Portrait of a Thief is the 2022 debut novel by Chinese American author Grace D. Li. Following a crew of five Chinese Americans, the novel combines elements of an art heist of looted art with an examination of colonialism and Chinese American identity. It was immediately a New York Times Best Seller and later named a New York Times Best Crime Novel of 2022.

In 2021, ahead of its official publication, Netflix acquired the rights to the book, and it is currently in development as a television series.

== Synopsis ==
The novel follows Will Chen, a senior at Harvard, when he is contracted by a Chinese billionaire to steal back five bronze fountainheads from different museums and return them to China, the justification being that the artifacts were looted during the Second Opium War. His heist crew eventually grows to include four other Chinese Americans with various backgrounds, rationales, and skill sets: Irene Chen, Daniel Liang, Lily Wu, and Alex Huang. In return for the five pieces, the crew is promised a $50 million payout.

== Critical reception ==
Kirkus Reviews found it a "compelling portrait of the Chinese diaspora experience" but commented that it "doesn't quite land as either literary fiction or thriller."

Several publications, like USA Today, CBC, and The Boston Globe, lauded Li's timely, poignant commentary on ethical questions raised around museum inventories in the west.

The New York Times found that "The thefts are engaging and surprising, and the narrative brims with international intrigue" while also admiring Li's commentary on the Chinese American experience. KQED observed that Li's "writing shows great control at the line level and of the overall narrative."

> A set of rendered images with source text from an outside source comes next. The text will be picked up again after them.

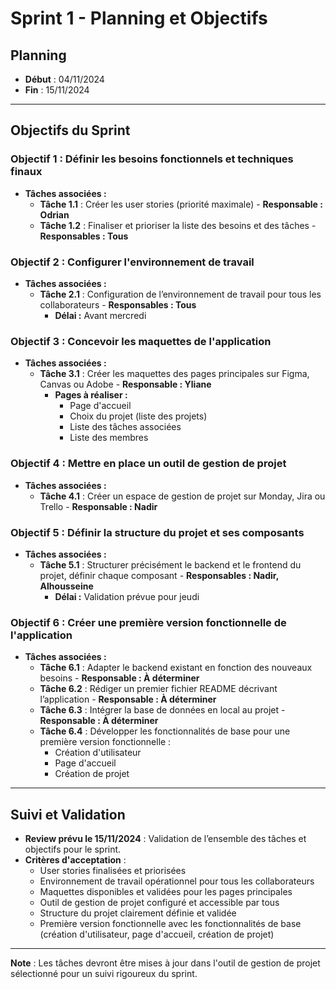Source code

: # Sprint 1 - Planning et Objectifs

## Planning
- **Début** : 04/11/2024
- **Fin** : 15/11/2024

---

## Objectifs du Sprint

### Objectif 1 : Définir les besoins fonctionnels et techniques finaux
- **Tâches associées :**
  - **Tâche 1.1** : Créer les user stories (priorité maximale) - **Responsable : Odrian**
  - **Tâche 1.2** : Finaliser et prioriser la liste des besoins et des tâches - **Responsables : Tous**

### Objectif 2 : Configurer l'environnement de travail
- **Tâches associées :**
  - **Tâche 2.1** : Configuration de l’environnement de travail pour tous les collaborateurs - **Responsables : Tous**
    - **Délai :** Avant mercredi

### Objectif 3 : Concevoir les maquettes de l'application
- **Tâches associées :**
  - **Tâche 3.1** : Créer les maquettes des pages principales sur Figma, Canvas ou Adobe - **Responsable : Yliane**
    - **Pages à réaliser :**
      - Page d'accueil
      - Choix du projet (liste des projets)
      - Liste des tâches associées
      - Liste des membres

### Objectif 4 : Mettre en place un outil de gestion de projet
- **Tâches associées :**
  - **Tâche 4.1** : Créer un espace de gestion de projet sur Monday, Jira ou Trello - **Responsable : Nadir**

### Objectif 5 : Définir la structure du projet et ses composants
- **Tâches associées :**
  - **Tâche 5.1** : Structurer précisément le backend et le frontend du projet, définir chaque composant - **Responsables : Nadir, Alhousseine**
    - **Délai :** Validation prévue pour jeudi

### Objectif 6 : Créer une première version fonctionnelle de l'application
- **Tâches associées :**
  - **Tâche 6.1** : Adapter le backend existant en fonction des nouveaux besoins - **Responsable : À déterminer**
  - **Tâche 6.2** : Rédiger un premier fichier README décrivant l’application - **Responsable : À déterminer**
  - **Tâche 6.3** : Intégrer la base de données en local au projet - **Responsable : À déterminer**
  - **Tâche 6.4** : Développer les fonctionnalités de base pour une première version fonctionnelle :
    - Création d'utilisateur
    - Page d'accueil
    - Création de projet

---

## Suivi et Validation

- **Review prévu le 15/11/2024** : Validation de l’ensemble des tâches et objectifs pour le sprint.
- **Critères d'acceptation** :
  - User stories finalisées et priorisées
  - Environnement de travail opérationnel pour tous les collaborateurs
  - Maquettes disponibles et validées pour les pages principales
  - Outil de gestion de projet configuré et accessible par tous
  - Structure du projet clairement définie et validée
  - Première version fonctionnelle avec les fonctionnalités de base (création d'utilisateur, page d'accueil, création de projet)

---

**Note** : Les tâches devront être mises à jour dans l'outil de gestion de projet sélectionné pour un suivi rigoureux du sprint.
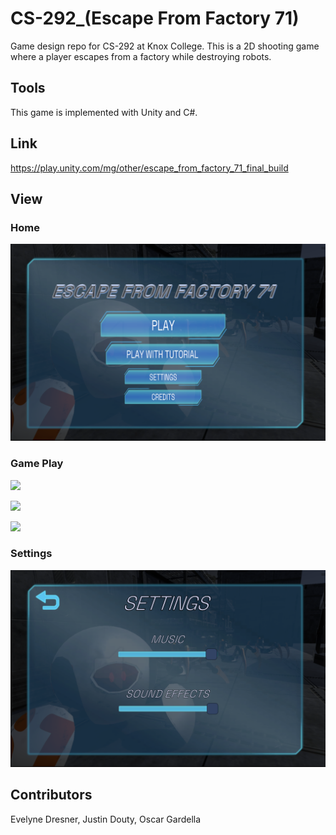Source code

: # CS-292_(Escape From Factory 71)
Game design repo for CS-292 at Knox College. This is a 2D shooting game where a player escapes from a factory while destroying robots.

## Tools
This game is implemented with Unity and C#.

## Link
https://play.unity.com/mg/other/escape_from_factory_71_final_build

## View
### Home
![](https://github.com/ch1h0kd/Escape_From_Factory_71/blob/main/Assets/Images/home%20menu.png)

### Game Play
![](https://github.com/ch1h0kd/Escape_From_Factory_71/blob/main/Assets/Images/game%20start.png)

![](https://github.com/ch1h0kd/Escape_From_Factory_71/blob/main/Assets/Images/attack.gif)

![](https://github.com/ch1h0kd/Escape_From_Factory_71/blob/main/Assets/Images/item%20pick.png)

### Settings
![](https://github.com/ch1h0kd/Escape_From_Factory_71/blob/main/Assets/Images/settings.png)

## Contributors
Evelyne Dresner, Justin Douty, Oscar Gardella
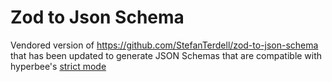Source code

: # Zod to Json Schema

Vendored version of https://github.com/StefanTerdell/zod-to-json-schema that has been updated to generate JSON Schemas that are compatible with hyperbee's [strict mode](https://platform.hyperbee.com/docs/guides/structured-outputs/supported-schemas)
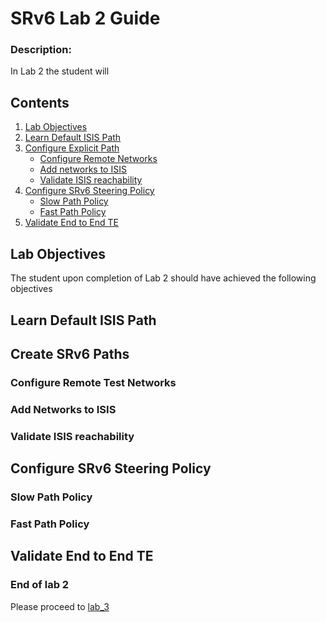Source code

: # SRv6 Lab 2 Guide

### Description: 
In Lab 2 the student will 

## Contents
1. [Lab Objectives](#lab-objectives)
2. [Learn Default ISIS Path](#learn-default-isis-path)
3. [Configure Explicit Path](#create-srv6-paths)
    - [Configure Remote Networks](#configure-remote-test-networks)
    - [Add networks to ISIS](#add-networks-to-isis)
    - [Validate ISIS reachability](#validate-isis-reachability)
4. [Configure SRv6 Steering Policy](#configure-srv6-steering-policy)
    - [Slow Path Policy](#slow-path-policy)
    - [Fast Path Policy](#fast-path-policy)
5. [Validate End to End TE](#validate-end-to-end-te)
  

## Lab Objectives
The student upon completion of Lab 2 should have achieved the following objectives


## Learn Default ISIS Path

## Create SRv6 Paths


### Configure Remote Test Networks


### Add Networks to ISIS


### Validate ISIS reachability


## Configure SRv6 Steering Policy

### Slow Path Policy


### Fast Path Policy


## Validate End to End TE






### End of lab 2
Please proceed to [lab_3](https://github.com/jalapeno/SRv6_dCloud_Lab/tree/main/lab_3)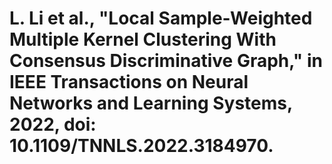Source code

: # L. Li et al., "Local Sample-Weighted Multiple Kernel Clustering With Consensus Discriminative Graph," in IEEE Transactions on Neural Networks and Learning Systems, 2022, doi: 10.1109/TNNLS.2022.3184970.

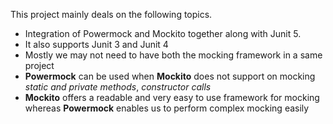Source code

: This project mainly deals on the following topics.

- Integration of Powermock and Mockito together along with Junit 5. 
- It also supports Junit 3 and Junit 4
- Mostly we may not need to have both the mocking framework in a same project
- **Powermock** can be used when **Mockito** does not support on mocking _static and private methods_, _constructor calls_
- **Mockito** offers a readable and very easy to use framework for mocking whereas **Powermock** enables us to perform complex mocking easily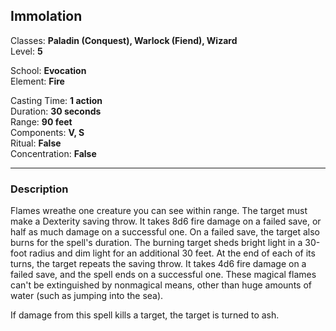 ## Immolation

Classes: **Paladin (Conquest), Warlock (Fiend), Wizard**  
Level: **5**  

School: **Evocation**  
Element: **Fire**  

Casting Time: **1 action**  
Duration: **30 seconds**  
Range: **90 feet**  
Components: **V, S**  
Ritual: **False**  
Concentration: **False**  

------

### Description

Flames wreathe one creature you can see within range. The target must make a Dexterity saving throw. It takes 8d6 fire damage on a failed save, or half as much damage on a successful one. On a failed save, the target also burns for the spell's duration. The burning target sheds bright light in a 30-foot radius and dim light for an additional 30 feet. At the end of each of its turns, the target repeats the saving throw. It takes 4d6 fire damage on a failed save, and the spell ends on a successful one. These magical flames can't be extinguished by nonmagical means, other than huge amounts of water (such as jumping into the sea).

If damage from this spell kills a target, the target is turned to ash.

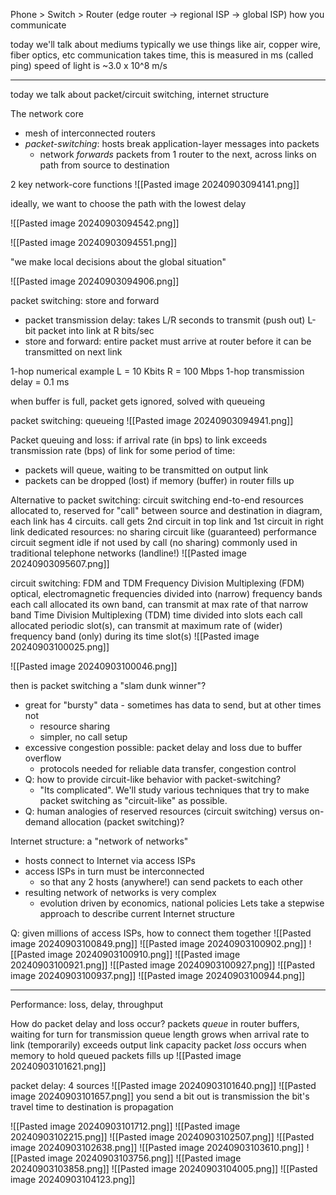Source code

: Phone > Switch > Router (edge router -> regional ISP -> global ISP)
	how you communicate

today we'll talk about mediums
	typically we use things like air, copper wire, fiber optics, etc
	communication takes time, this is measured in ms (called ping)
	speed of light is  ~3.0 x 10^8 m/s

------------------

today we talk about packet/circuit switching, internet structure

The network core
- mesh of interconnected routers
- *packet-switching*: hosts break application-layer messages into packets
	- network *forwards* packets from 1 router to the next, across links on path from source to destination

2 key network-core functions
	![[Pasted image 20240903094141.png]]

ideally, we want to choose the path with the lowest delay

![[Pasted image 20240903094542.png]]

![[Pasted image 20240903094551.png]]

"we make local decisions about the global situation"

![[Pasted image 20240903094906.png]]

packet switching: store and forward
- packet transmission delay: takes L/R seconds to transmit (push out) L-bit packet into link at R bits/sec
- store and forward: entire packet must arrive at router before it can be transmitted on next link

1-hop numerical example
	L = 10 Kbits
	R = 100 Mbps
	1-hop transmission delay = 0.1 ms


when buffer is full, packet gets ignored, solved with queueing

packet switching: queueing
![[Pasted image 20240903094941.png]]

Packet queuing and loss: if arrival rate (in bps) to link exceeds  
transmission rate (bps) of link for some period of time:  
- packets will queue, waiting to be transmitted on output link  
- packets can be dropped (lost) if memory (buffer) in router fills up


Alternative to packet switching: circuit switching
	end-to-end resources allocated to, reserved for "call" between source and destination
		in diagram, each link has 4 circuits.
			call gets 2nd circuit in top link and 1st circuit in right link
		dedicated resources: no sharing
			circuit like (guaranteed) performance
		circuit segment idle if not used by call (no sharing)
		commonly used in traditional telephone networks (landline!)
	![[Pasted image 20240903095607.png]]

circuit switching: FDM and TDM
	Frequency Division Multiplexing (FDM)
		optical, electromagnetic frequencies divided into (narrow) frequency bands
		each call allocated its own band, can transmit at max rate of that narrow band
	Time Division Multiplexing (TDM)
		time divided into slots
		each call allocated periodic slot(s), can transmit at maximum rate of (wider) frequency band (only) during its time slot(s)
	![[Pasted image 20240903100025.png]]

![[Pasted image 20240903100046.png]]

then is packet switching a "slam dunk winner"?
- great for "bursty" data - sometimes has data to send, but at other times not
	- resource sharing
	- simpler, no call setup
- excessive congestion possible: packet delay and loss due to buffer overflow
	- protocols needed for reliable data transfer, congestion control
- Q: how to provide circuit-like behavior with packet-switching?
	- "Its complicated". We'll study various techniques that try to make packet switching as "circuit-like" as possible.
- Q: human analogies of reserved resources (circuit switching) versus on-demand allocation (packet switching)?

Internet structure: a "network of networks"
- hosts connect to Internet via access ISPs
- access ISPs in turn must be interconnected
	- so that any 2 hosts (anywhere!) can send packets to each other
- resulting network of networks is very complex
	- evolution driven by economics, national policies
Lets take a stepwise approach to describe current Internet structure

Q: given millions of access ISPs, how to connect them together
![[Pasted image 20240903100849.png]]
![[Pasted image 20240903100902.png]]
![[Pasted image 20240903100910.png]]
![[Pasted image 20240903100921.png]]
![[Pasted image 20240903100927.png]]
![[Pasted image 20240903100937.png]]
![[Pasted image 20240903100944.png]]

------------------
Performance: loss, delay, throughput

How do packet delay and loss occur?
	packets *queue* in router buffers, waiting for turn for transmission
		queue length grows when arrival rate to link (temporarily) exceeds output link capacity
	packet *loss* occurs when memory to hold queued packets fills up
	![[Pasted image 20240903101621.png]]

packet delay: 4 sources
![[Pasted image 20240903101640.png]]
![[Pasted image 20240903101657.png]]
you send a bit out is transmission
the bit's travel time to destination is propagation

![[Pasted image 20240903101712.png]]
![[Pasted image 20240903102215.png]]
![[Pasted image 20240903102507.png]]
![[Pasted image 20240903102638.png]]
![[Pasted image 20240903103610.png]]
![[Pasted image 20240903103756.png]]
![[Pasted image 20240903103858.png]]
![[Pasted image 20240903104005.png]]
![[Pasted image 20240903104123.png]]

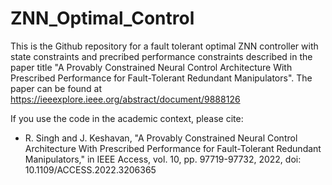 # ZNN_Optimal_Control
This is the Github repository for a fault tolerant optimal ZNN controller with state constraints and precribed performance constraints described in the paper title "A Provably Constrained Neural Control Architecture With Prescribed Performance for Fault-Tolerant Redundant Manipulators". The paper can be found at https://ieeexplore.ieee.org/abstract/document/9888126

If you use the code in the academic context, please cite:
- R. Singh and J. Keshavan, "A Provably Constrained Neural Control Architecture With Prescribed Performance for Fault-Tolerant Redundant Manipulators," in IEEE Access, vol. 10, pp. 97719-97732, 2022, doi: 10.1109/ACCESS.2022.3206365
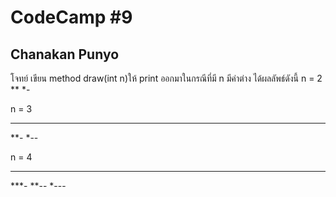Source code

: # CodeCamp #9
## Chanakan Punyo 
โจทย์
เขียน method draw(int n)ให้ print ออกมาในกรณีที่มี n มีค่าต่าง ได้ผลลัพธ์ดังนี้
n = 2 
**
*-
   
n = 3 
***
**-
*--

n = 4 
****
***-
**--
*---

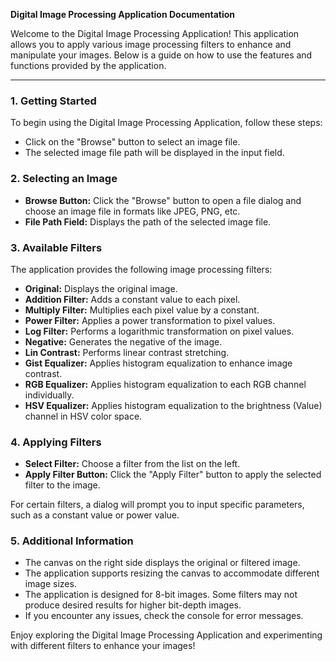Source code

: **Digital Image Processing Application Documentation**

Welcome to the Digital Image Processing Application! This application allows you to apply various image processing filters to enhance and manipulate your images. Below is a guide on how to use the features and functions provided by the application.

---

### 1. Getting Started

To begin using the Digital Image Processing Application, follow these steps:

- Click on the "Browse" button to select an image file.
- The selected image file path will be displayed in the input field.

### 2. Selecting an Image

- **Browse Button:** Click the "Browse" button to open a file dialog and choose an image file in formats like JPEG, PNG, etc.
- **File Path Field:** Displays the path of the selected image file.

### 3. Available Filters 

The application provides the following image processing filters:

- **Original:** Displays the original image.
- **Addition Filter:** Adds a constant value to each pixel.
- **Multiply Filter:** Multiplies each pixel value by a constant.
- **Power Filter:** Applies a power transformation to pixel values.
- **Log Filter:** Performs a logarithmic transformation on pixel values.
- **Negative:** Generates the negative of the image.
- **Lin Contrast:** Performs linear contrast stretching.
- **Gist Equalizer:** Applies histogram equalization to enhance image contrast.
- **RGB Equalizer:** Applies histogram equalization to each RGB channel individually.
- **HSV Equalizer:** Applies histogram equalization to the brightness (Value) channel in HSV color space.

### 4. Applying Filters 

- **Select Filter:** Choose a filter from the list on the left.
- **Apply Filter Button:** Click the "Apply Filter" button to apply the selected filter to the image.

For certain filters, a dialog will prompt you to input specific parameters, such as a constant value or power value.

### 5. Additional Information 

- The canvas on the right side displays the original or filtered image.
- The application supports resizing the canvas to accommodate different image sizes.
- The application is designed for 8-bit images. Some filters may not produce desired results for higher bit-depth images.
- If you encounter any issues, check the console for error messages.

Enjoy exploring the Digital Image Processing Application and experimenting with different filters to enhance your images!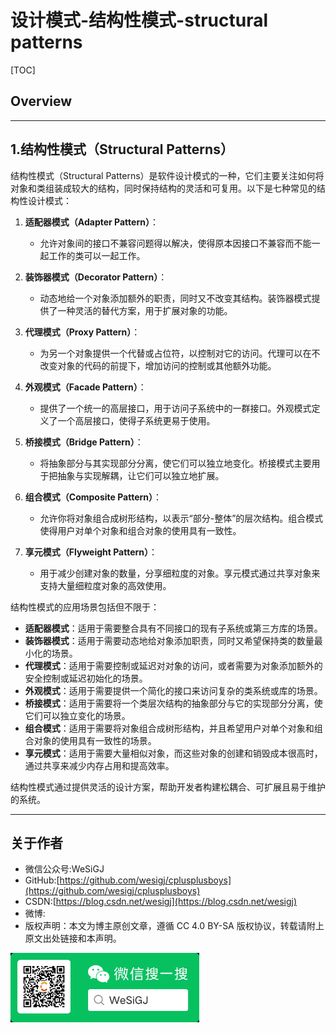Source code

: # 设计模式-结构性模式-structural patterns

[TOC]

## Overview

---

## 1.结构性模式（Structural Patterns）

结构性模式（Structural Patterns）是软件设计模式的一种，它们主要关注如何将对象和类组装成较大的结构，同时保持结构的灵活和可复用。以下是七种常见的结构性设计模式：

1. **适配器模式（Adapter Pattern）**：
   - 允许对象间的接口不兼容问题得以解决，使得原本因接口不兼容而不能一起工作的类可以一起工作。

2. **装饰器模式（Decorator Pattern）**：
   - 动态地给一个对象添加额外的职责，同时又不改变其结构。装饰器模式提供了一种灵活的替代方案，用于扩展对象的功能。

3. **代理模式（Proxy Pattern）**：
   - 为另一个对象提供一个代替或占位符，以控制对它的访问。代理可以在不改变对象的代码的前提下，增加访问的控制或其他额外功能。

4. **外观模式（Facade Pattern）**：
   - 提供了一个统一的高层接口，用于访问子系统中的一群接口。外观模式定义了一个高层接口，使得子系统更易于使用。

5. **桥接模式（Bridge Pattern）**：
   - 将抽象部分与其实现部分分离，使它们可以独立地变化。桥接模式主要用于把抽象与实现解耦，让它们可以独立地扩展。

6. **组合模式（Composite Pattern）**：
   - 允许你将对象组合成树形结构，以表示“部分-整体”的层次结构。组合模式使得用户对单个对象和组合对象的使用具有一致性。

7. **享元模式（Flyweight Pattern）**：
   - 用于减少创建对象的数量，分享细粒度的对象。享元模式通过共享对象来支持大量细粒度对象的高效使用。

结构性模式的应用场景包括但不限于：

- **适配器模式**：适用于需要整合具有不同接口的现有子系统或第三方库的场景。
- **装饰器模式**：适用于需要动态地给对象添加职责，同时又希望保持类的数量最小化的场景。
- **代理模式**：适用于需要控制或延迟对对象的访问，或者需要为对象添加额外的安全控制或延迟初始化的场景。
- **外观模式**：适用于需要提供一个简化的接口来访问复杂的类系统或库的场景。
- **桥接模式**：适用于需要将一个类层次结构的抽象部分与它的实现部分分离，使它们可以独立变化的场景。
- **组合模式**：适用于需要将对象组合成树形结构，并且希望用户对单个对象和组合对象的使用具有一致性的场景。
- **享元模式**：适用于需要大量相似对象，而这些对象的创建和销毁成本很高时，通过共享来减少内存占用和提高效率。

结构性模式通过提供灵活的设计方案，帮助开发者构建松耦合、可扩展且易于维护的系统。

---

## 关于作者

- 微信公众号:WeSiGJ
- GitHub:[https://github.com/wesigj/cplusplusboys](https://github.com/wesigj/cplusplusboys)
- CSDN:[https://blog.csdn.net/wesigj](https://blog.csdn.net/wesigj)
- 微博:
- 版权声明：本文为博主原创文章，遵循 CC 4.0 BY-SA 版权协议，转载请附上原文出处链接和本声明。

<img src=/img/wechat.jpg width=60% />
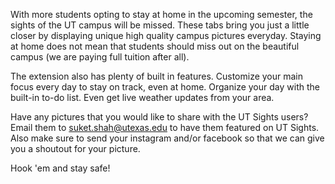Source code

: With more students opting to stay at home in the upcoming semester, the sights of the UT campus will be missed. These tabs bring you just a little closer by displaying unique high quality campus pictures everyday. Staying at home does not mean that students should miss out on the beautiful campus (we are paying full tuition after all). 

The extension also has plenty of built in features. Customize your main focus every day to stay on track, even at home. Organize your day with the built-in to-do list. Even get live weather updates from your area.

Have any pictures that you would like to share with the UT Sights users? Email them to suket.shah@utexas.edu to have them featured on UT Sights. Also make sure to send your instagram and/or facebook so that we can give you a shoutout for your picture. 

Hook 'em and stay safe!
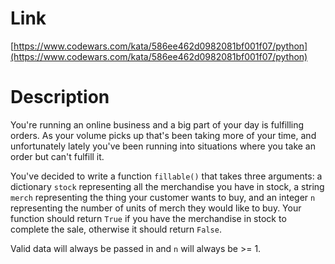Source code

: Link
=========================
[https://www.codewars.com/kata/586ee462d0982081bf001f07/python](https://www.codewars.com/kata/586ee462d0982081bf001f07/python)

Description
=========================
You're running an online business and a big part of your day is fulfilling orders. As your volume picks up that's been taking more of your time, and unfortunately lately you've been running into situations where you take an order but can't fulfill it.

You've decided to write a function `fillable()` that takes three arguments: a dictionary `stock` representing all the merchandise you have in stock, a string `merch` representing the thing your customer wants to buy, and an integer `n` representing the number of units of merch they would like to buy. Your function should return `True` if you have the merchandise in stock to complete the sale, otherwise it should return `False`.

Valid data will always be passed in and `n` will always be >= 1.
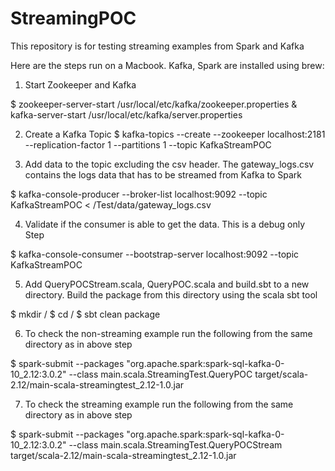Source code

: # StreamingPOC
This repository is for testing streaming examples from Spark and Kafka


Here are the steps run on a Macbook. Kafka, Spark are installed using brew:


1. Start Zookeeper and Kafka

$ zookeeper-server-start /usr/local/etc/kafka/zookeeper.properties & kafka-server-start /usr/local/etc/kafka/server.properties


2. Create a Kafka Topic
$ kafka-topics --create --zookeeper localhost:2181 --replication-factor 1 --partitions 1 --topic KafkaStreamPOC

3. Add data to the topic excluding the csv header. The gateway_logs.csv contains the logs data that has to be streamed from Kafka to Spark

$ kafka-console-producer --broker-list localhost:9092 --topic KafkaStreamPOC < /Test/data/gateway_logs.csv

4. Validate if the consumer is able to get the data. This is a debug only Step

$ kafka-console-consumer --bootstrap-server localhost:9092 --topic KafkaStreamPOC 


5. Add QueryPOCStream.scala, QueryPOC.scala and build.sbt to a new directory. Build the package from this directory using the scala sbt tool

$ mkdir /<New-Dir>
$ cd /<New-Dir> 
$ sbt clean package

6. To check the non-streaming example run the following from the same directory as in above step

$ spark-submit --packages "org.apache.spark:spark-sql-kafka-0-10_2.12:3.0.2" --class main.scala.StreamingTest.QueryPOC target/scala-2.12/main-scala-streamingtest_2.12-1.0.jar

7. To check the streaming example run the following from the same directory as in above step

$ spark-submit --packages "org.apache.spark:spark-sql-kafka-0-10_2.12:3.0.2" --class main.scala.StreamingTest.QueryPOCStream target/scala-2.12/main-scala-streamingtest_2.12-1.0.jar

The novel was a finalist for the Edgar Award for Best First Novel and shortlisted for the Center for Fiction First Novel Prize. Prior to its release, several publications, such as NBC News and Marie Claire, placed the book on lists for anticipated reads.

== Adaptations ==
The novel is set to become a television series on Netflix, which acquired the rights of the book in May 2021 before the book was published. Executive producers include Michael Sugar of Sugar23, Grace D. Li, Ashley Zalta, and Margaux Swerdloff.